* **ABOUT THIS EXERCISE**: Leaving the pictures aside, restate all of the data exactly.

Records drawn from a dataset:
※
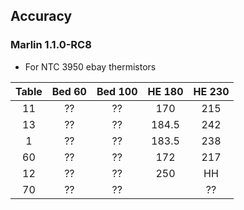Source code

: ## Accuracy

### Marlin 1.1.0-RC8
* For NTC 3950 ebay thermistors

| Table | Bed 60 | Bed 100 | HE 180 | HE 230 |
| :---: | :---: | :---: |:---: | :---: |
| 11 | ?? | ?? | 170 | 215 |
| 13 | ?? | ?? | 184.5 |242 |
| 1 | ?? | ?? | 183.5 | 238 |
| 60 | ?? | ?? | 172 | 217 |
| 12 | ?? | ?? | 250 | HH |
| 70 | ?? | ?? |  | ?? |

<!--stackedit_data:
eyJoaXN0b3J5IjpbLTE2MDk3MjA0MDEsLTQ0MTY4MDI0OCwtNj
k2OTA5MTE2LDIwNDUxOTgxNDQsLTI1NzYyNDAxMV19
-->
※
* **RESPONSE**:
Source code

: ## Accuracy

### Marlin 1.1.0-RC8
* For NTC 3950 ebay thermistors

| Table | Bed 60 | Bed 100 | HE 180 | HE 230 |
| :---: | :---: | :---: |:---: | :---: |
| 11 | ?? | ?? | 170 | 215 |
| 13 | ?? | ?? | 184.5 |242 |
| 1 | ?? | ?? | 183.5 | 238 |
| 60 | ?? | ?? | 172 | 217 |
| 12 | ?? | ?? | 250 | HH |
| 70 | ?? | ?? |  | ?? |

<!--stackedit_data:
eyJoaXN0b3J5IjpbLTE2MDk3MjA0MDEsLTQ0MTY4MDI0OCwtNj
k2OTA5MTE2LDIwNDUxOTgxNDQsLTI1NzYyNDAxMV19
-->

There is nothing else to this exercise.